> **Records for this exercise**
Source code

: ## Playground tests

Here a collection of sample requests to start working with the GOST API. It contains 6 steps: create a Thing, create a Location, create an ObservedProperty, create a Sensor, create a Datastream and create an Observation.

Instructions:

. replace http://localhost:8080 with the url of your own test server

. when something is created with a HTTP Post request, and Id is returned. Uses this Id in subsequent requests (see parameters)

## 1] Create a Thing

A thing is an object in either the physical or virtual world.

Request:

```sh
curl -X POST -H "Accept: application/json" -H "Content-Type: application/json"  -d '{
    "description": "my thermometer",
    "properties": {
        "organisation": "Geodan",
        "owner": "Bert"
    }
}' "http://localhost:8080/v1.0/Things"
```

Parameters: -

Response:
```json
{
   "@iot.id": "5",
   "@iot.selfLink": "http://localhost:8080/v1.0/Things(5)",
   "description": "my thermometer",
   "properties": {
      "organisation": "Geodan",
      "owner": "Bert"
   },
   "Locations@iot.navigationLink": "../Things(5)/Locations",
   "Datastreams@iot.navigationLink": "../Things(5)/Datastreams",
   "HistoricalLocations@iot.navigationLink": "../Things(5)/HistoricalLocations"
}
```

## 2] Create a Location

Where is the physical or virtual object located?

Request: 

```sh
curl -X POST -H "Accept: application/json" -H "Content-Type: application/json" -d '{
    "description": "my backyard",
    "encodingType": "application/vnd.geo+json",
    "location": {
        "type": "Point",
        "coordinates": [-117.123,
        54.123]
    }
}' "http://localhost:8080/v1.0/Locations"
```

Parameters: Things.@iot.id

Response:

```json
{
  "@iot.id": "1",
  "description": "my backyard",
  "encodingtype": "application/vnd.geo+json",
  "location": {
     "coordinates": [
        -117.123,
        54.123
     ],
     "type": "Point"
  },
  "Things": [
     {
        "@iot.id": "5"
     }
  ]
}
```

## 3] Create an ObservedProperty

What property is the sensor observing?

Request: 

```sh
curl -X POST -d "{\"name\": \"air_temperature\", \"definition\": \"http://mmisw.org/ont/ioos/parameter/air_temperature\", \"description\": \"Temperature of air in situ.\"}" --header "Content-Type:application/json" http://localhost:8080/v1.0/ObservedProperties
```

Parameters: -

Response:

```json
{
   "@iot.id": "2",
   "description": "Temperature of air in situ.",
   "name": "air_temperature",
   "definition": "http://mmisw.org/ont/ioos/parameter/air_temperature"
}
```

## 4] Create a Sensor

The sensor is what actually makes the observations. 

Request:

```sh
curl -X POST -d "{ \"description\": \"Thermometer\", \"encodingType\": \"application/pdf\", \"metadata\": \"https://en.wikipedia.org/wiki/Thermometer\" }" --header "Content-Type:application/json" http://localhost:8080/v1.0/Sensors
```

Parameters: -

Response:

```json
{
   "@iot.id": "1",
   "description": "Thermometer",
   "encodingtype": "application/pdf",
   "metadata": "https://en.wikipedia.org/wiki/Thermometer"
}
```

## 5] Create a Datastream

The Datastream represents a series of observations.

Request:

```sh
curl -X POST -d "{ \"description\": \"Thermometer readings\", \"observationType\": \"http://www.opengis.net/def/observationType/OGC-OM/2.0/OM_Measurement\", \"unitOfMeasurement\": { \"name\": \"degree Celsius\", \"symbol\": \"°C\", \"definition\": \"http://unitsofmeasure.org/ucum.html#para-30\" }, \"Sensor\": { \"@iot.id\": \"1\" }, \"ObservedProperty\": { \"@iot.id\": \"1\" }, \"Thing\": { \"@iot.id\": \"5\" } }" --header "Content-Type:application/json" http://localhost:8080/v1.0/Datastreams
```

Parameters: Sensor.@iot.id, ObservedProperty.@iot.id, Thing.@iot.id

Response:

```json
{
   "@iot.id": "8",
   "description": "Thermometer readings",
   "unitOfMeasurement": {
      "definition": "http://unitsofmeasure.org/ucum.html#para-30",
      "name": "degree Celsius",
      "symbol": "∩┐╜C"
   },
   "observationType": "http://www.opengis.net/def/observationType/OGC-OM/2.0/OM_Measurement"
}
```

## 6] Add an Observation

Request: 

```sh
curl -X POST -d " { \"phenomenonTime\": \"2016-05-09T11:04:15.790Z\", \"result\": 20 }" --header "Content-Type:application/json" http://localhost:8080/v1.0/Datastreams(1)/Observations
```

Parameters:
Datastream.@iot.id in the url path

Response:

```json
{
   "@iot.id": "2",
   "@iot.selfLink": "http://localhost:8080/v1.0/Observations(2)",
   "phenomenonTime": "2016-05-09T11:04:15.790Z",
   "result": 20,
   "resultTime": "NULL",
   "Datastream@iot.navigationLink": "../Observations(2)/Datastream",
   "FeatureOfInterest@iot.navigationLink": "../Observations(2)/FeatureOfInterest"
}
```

> **Exercise aim**
Please give back the entries above, unchanged and complete.

> **Output for this exercise**
Source code

: ## Playground tests

Here a collection of sample requests to start working with the GOST API. It contains 6 steps: create a Thing, create a Location, create an ObservedProperty, create a Sensor, create a Datastream and create an Observation.

Instructions:

. replace http://localhost:8080 with the url of your own test server

. when something is created with a HTTP Post request, and Id is returned. Uses this Id in subsequent requests (see parameters)

## 1] Create a Thing

A thing is an object in either the physical or virtual world.

Request:

```sh
curl -X POST -H "Accept: application/json" -H "Content-Type: application/json"  -d '{
    "description": "my thermometer",
    "properties": {
        "organisation": "Geodan",
        "owner": "Bert"
    }
}' "http://localhost:8080/v1.0/Things"
```

Parameters: -

Response:
```json
{
   "@iot.id": "5",
   "@iot.selfLink": "http://localhost:8080/v1.0/Things(5)",
   "description": "my thermometer",
   "properties": {
      "organisation": "Geodan",
      "owner": "Bert"
   },
   "Locations@iot.navigationLink": "../Things(5)/Locations",
   "Datastreams@iot.navigationLink": "../Things(5)/Datastreams",
   "HistoricalLocations@iot.navigationLink": "../Things(5)/HistoricalLocations"
}
```

## 2] Create a Location

Where is the physical or virtual object located?

Request: 

```sh
curl -X POST -H "Accept: application/json" -H "Content-Type: application/json" -d '{
    "description": "my backyard",
    "encodingType": "application/vnd.geo+json",
    "location": {
        "type": "Point",
        "coordinates": [-117.123,
        54.123]
    }
}' "http://localhost:8080/v1.0/Locations"
```

Parameters: Things.@iot.id

Response:

```json
{
  "@iot.id": "1",
  "description": "my backyard",
  "encodingtype": "application/vnd.geo+json",
  "location": {
     "coordinates": [
        -117.123,
        54.123
     ],
     "type": "Point"
  },
  "Things": [
     {
        "@iot.id": "5"
     }
  ]
}
```

## 3] Create an ObservedProperty

What property is the sensor observing?

Request: 

```sh
curl -X POST -d "{\"name\": \"air_temperature\", \"definition\": \"http://mmisw.org/ont/ioos/parameter/air_temperature\", \"description\": \"Temperature of air in situ.\"}" --header "Content-Type:application/json" http://localhost:8080/v1.0/ObservedProperties
```

Parameters: -

Response:

```json
{
   "@iot.id": "2",
   "description": "Temperature of air in situ.",
   "name": "air_temperature",
   "definition": "http://mmisw.org/ont/ioos/parameter/air_temperature"
}
```

## 4] Create a Sensor

The sensor is what actually makes the observations. 

Request:

```sh
curl -X POST -d "{ \"description\": \"Thermometer\", \"encodingType\": \"application/pdf\", \"metadata\": \"https://en.wikipedia.org/wiki/Thermometer\" }" --header "Content-Type:application/json" http://localhost:8080/v1.0/Sensors
```

Parameters: -

Response:

```json
{
   "@iot.id": "1",
   "description": "Thermometer",
   "encodingtype": "application/pdf",
   "metadata": "https://en.wikipedia.org/wiki/Thermometer"
}
```

## 5] Create a Datastream

The Datastream represents a series of observations.

Request:

```sh
curl -X POST -d "{ \"description\": \"Thermometer readings\", \"observationType\": \"http://www.opengis.net/def/observationType/OGC-OM/2.0/OM_Measurement\", \"unitOfMeasurement\": { \"name\": \"degree Celsius\", \"symbol\": \"°C\", \"definition\": \"http://unitsofmeasure.org/ucum.html#para-30\" }, \"Sensor\": { \"@iot.id\": \"1\" }, \"ObservedProperty\": { \"@iot.id\": \"1\" }, \"Thing\": { \"@iot.id\": \"5\" } }" --header "Content-Type:application/json" http://localhost:8080/v1.0/Datastreams
```

Parameters: Sensor.@iot.id, ObservedProperty.@iot.id, Thing.@iot.id

Response:

```json
{
   "@iot.id": "8",
   "description": "Thermometer readings",
   "unitOfMeasurement": {
      "definition": "http://unitsofmeasure.org/ucum.html#para-30",
      "name": "degree Celsius",
      "symbol": "∩┐╜C"
   },
   "observationType": "http://www.opengis.net/def/observationType/OGC-OM/2.0/OM_Measurement"
}
```

## 6] Add an Observation

Request: 

```sh
curl -X POST -d " { \"phenomenonTime\": \"2016-05-09T11:04:15.790Z\", \"result\": 20 }" --header "Content-Type:application/json" http://localhost:8080/v1.0/Datastreams(1)/Observations
```

Parameters:
Datastream.@iot.id in the url path

Response:

```json
{
   "@iot.id": "2",
   "@iot.selfLink": "http://localhost:8080/v1.0/Observations(2)",
   "phenomenonTime": "2016-05-09T11:04:15.790Z",
   "result": 20,
   "resultTime": "NULL",
   "Datastream@iot.navigationLink": "../Observations(2)/Datastream",
   "FeatureOfInterest@iot.navigationLink": "../Observations(2)/FeatureOfInterest"
}
```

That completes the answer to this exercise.